# Prove (1+cos x/1+cot x) = tan x

• Nov 15th 2010, 05:03 PM
tmas
Prove (1+cos x/1+cot x) = tan x
So when I did this the proof I got was -tanx and i can't really see where i went wrong:

1+tanx/1+cotx =tanx

(1-cotx/1-cotx) (1+tanx/1+cotx)

1+tanx-cotx-cotxtanx/ 1-cot^2x

(1+(sinx/cosx) - (cosx/sinx) - (cosx/sinx)(sinx/cosx)) / 1-(cos^2x/sin^2x)

((sin^2xcosx- sinxcos^2x/sinxcosx)/( (sin^2x/sin^2x) - (cos^2x/sin^2x)))

((sinxcosx(sinx-cosx)/sinxcosx)) / sin^2x-cos^2x)

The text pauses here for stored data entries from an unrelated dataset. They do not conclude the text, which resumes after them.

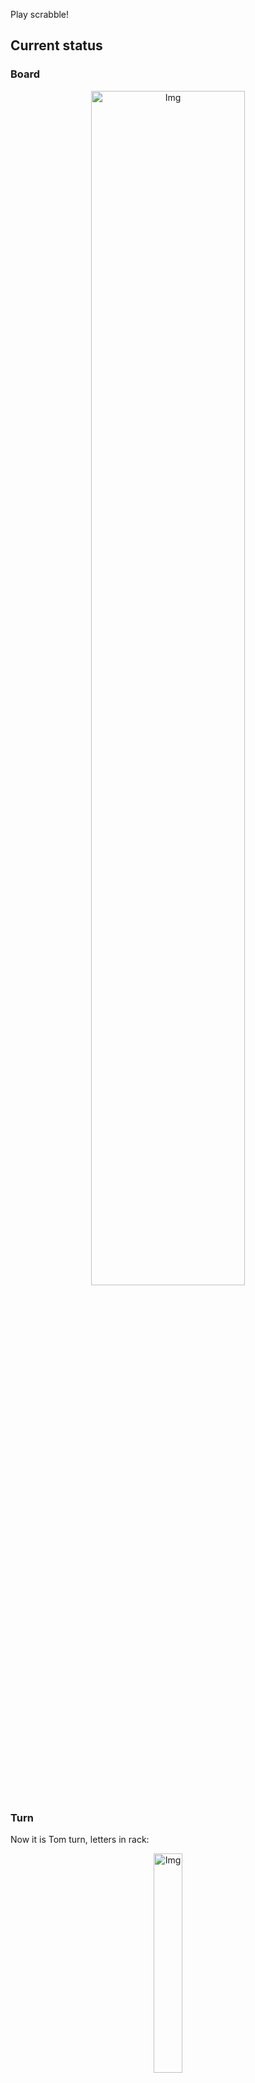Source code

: 
Play scrabble!
## Current status
### Board
<p align="center">
<img src="https://raw.githubusercontent.com/radosz99/radosz99/main/board.png" width=70% alt="Img"/>
    </p>
    
### Turn
Now it is Tom turn, letters in rack:
<p align="center">
<img src="https://raw.githubusercontent.com/radosz99/radosz99/main/rack.png" width=30% alt="Img"/>
</p>

### Game score
| Id | Player name | Points |
  | - | - | - |  
|0 | Tom | 0
|1 | Jerry | 0
## Make the move
Make the move and insert the letters by creating an [issue](https://github.com/radosz99/radosz99/issues/new?title=scrabble%7Cmove%7C7%3AA%3ARIDE&body=Just+push+%27Submit+new+issue%27+or+update+with+your+move.) according to the rules or...

## Possibly best moves  
Are you sure? :smiling_imp: :smiling_imp: :smiling_imp:
<details>
  <summary>Spoiler warning!</summary>
  
  | Id | Move | Issue link | Points |
  | - | - | - | - |  
|1| 7:D:hugest | [scrabble&#124;move&#124;7:D:hugest](https://github.com/radosz99/radosz99/issues/new?title=scrabble%7Cmove%7C7%3AD%3Ahugest&body=Just+push+%27Submit+new+issue%27+or+update+with+your+move.) | 28 
|2| 7:D:hustle | [scrabble&#124;move&#124;7:D:hustle](https://github.com/radosz99/radosz99/issues/new?title=scrabble%7Cmove%7C7%3AD%3Ahustle&body=Just+push+%27Submit+new+issue%27+or+update+with+your+move.) | 26 
|3| 7:H:leugh | [scrabble&#124;move&#124;7:H:leugh](https://github.com/radosz99/radosz99/issues/new?title=scrabble%7Cmove%7C7%3AH%3Aleugh&body=Just+push+%27Submit+new+issue%27+or+update+with+your+move.) | 26 
|4| 7:G:sleuth | [scrabble&#124;move&#124;7:G:sleuth](https://github.com/radosz99/radosz99/issues/new?title=scrabble%7Cmove%7C7%3AG%3Asleuth&body=Just+push+%27Submit+new+issue%27+or+update+with+your+move.) | 26 
|5| 7:H:teugh | [scrabble&#124;move&#124;7:H:teugh](https://github.com/radosz99/radosz99/issues/new?title=scrabble%7Cmove%7C7%3AH%3Ateugh&body=Just+push+%27Submit+new+issue%27+or+update+with+your+move.) | 26 
|6| 7:D:hules | [scrabble&#124;move&#124;7:D:hules](https://github.com/radosz99/radosz99/issues/new?title=scrabble%7Cmove%7C7%3AD%3Ahules&body=Just+push+%27Submit+new+issue%27+or+update+with+your+move.) | 24 
|7| 7:D:ghest | [scrabble&#124;move&#124;7:D:ghest](https://github.com/radosz99/radosz99/issues/new?title=scrabble%7Cmove%7C7%3AD%3Aghest&body=Just+push+%27Submit+new+issue%27+or+update+with+your+move.) | 22 
|8| 7:H:hugest | [scrabble&#124;move&#124;7:H:hugest](https://github.com/radosz99/radosz99/issues/new?title=scrabble%7Cmove%7C7%3AH%3Ahugest&body=Just+push+%27Submit+new+issue%27+or+update+with+your+move.) | 22 
|9| 7:G:hugest | [scrabble&#124;move&#124;7:G:hugest](https://github.com/radosz99/radosz99/issues/new?title=scrabble%7Cmove%7C7%3AG%3Ahugest&body=Just+push+%27Submit+new+issue%27+or+update+with+your+move.) | 22 
|10| 7:C:hugest | [scrabble&#124;move&#124;7:C:hugest](https://github.com/radosz99/radosz99/issues/new?title=scrabble%7Cmove%7C7%3AC%3Ahugest&body=Just+push+%27Submit+new+issue%27+or+update+with+your+move.) | 22 
</details>
    
## Latest moves

| Id | Type | Move / Letters to replace | Created words / New letters | Date | Points | Player | Who |
| - | - | - | - | - | - | - | - |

sinx-cosx/(sin^2x-cos^2x/sin^2x)

sinx -cosx /1 times sin^2x/(sin^2x-cos^2x)

sin^2x/(sinx-cosx)

- sinx/cosx

-tanx

Hopefully this makes sense ....
• Nov 15th 2010, 05:15 PM
skeeter
btw , fix your post title ...

$\displaystyle \frac{1+\tan{x}}{1 + \cot{x}} \cdot \frac{\sin{x}\cos{x}}{\sin{x}\cos{x}} =$

$\displaystyle \frac{\sin{x}\cos{x} + \sin^2{x}}{\sin{x}\cos{x} + \cos^2{x}} =$

$\displaystyle \frac{\sin{x}(\cos{x} + \sin{x})}{\cos{x}(\sin{x} + \cos{x})} =$

$\displaystyle \frac{\sin{x}}{\cos{x}}$
• Nov 15th 2010, 05:16 PM
sa-ri-ga-ma
$\frac{1 + tanx}{1 + cotx} = \frac{tanx(1 + tanx)}{tanx(1 + cotx)}$

Simplify the denominator and proceed.